SUPPLIED ENTRIES section start

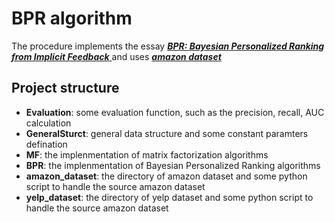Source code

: # BPR algorithm
The procedure implements the essay [***BPR: Bayesian Personalized Ranking from Implicit Feedback*** ](https://www.ismll.uni-hildesheim.de/pub/pdfs/Rendle_et_al2009-Bayesian_Personalized_Ranking.pdf)
and uses [***amazon dataset***](http://jmcauley.ucsd.edu/data/amazon/)

## Project structure
- **Evaluation**: some evaluation function, such as the precision, recall, AUC calculation
- **GeneralSturct**: general data structure and some constant paramters defination
- **MF**: the implenmentation of matrix factorization algorithms
- **BPR**: the implenmentation of Bayesian Personalized Ranking algorithms
- **amazon_dataset**: the directory of amazon dataset and some python script to handle the source amazon dataset
- **yelp_dataset**: the directory of yelp dataset and some python script to handle the source amazon dataset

SUPPLIED ENTRIES section end

§ **TASK GOAL**
Retype nothing except the lines from the first line of the listing above through the line with "The procedure implements", exactly as they stand, and no pictures.

§ **EXERCISE ANSWER**
Source code

: # BPR algorithm
The procedure implements the essay [***BPR: Bayesian Personalized Ranking from Implicit Feedback*** ](https://www.ismll.uni-hildesheim.de/pub/pdfs/Rendle_et_al2009-Bayesian_Personalized_Ranking.pdf)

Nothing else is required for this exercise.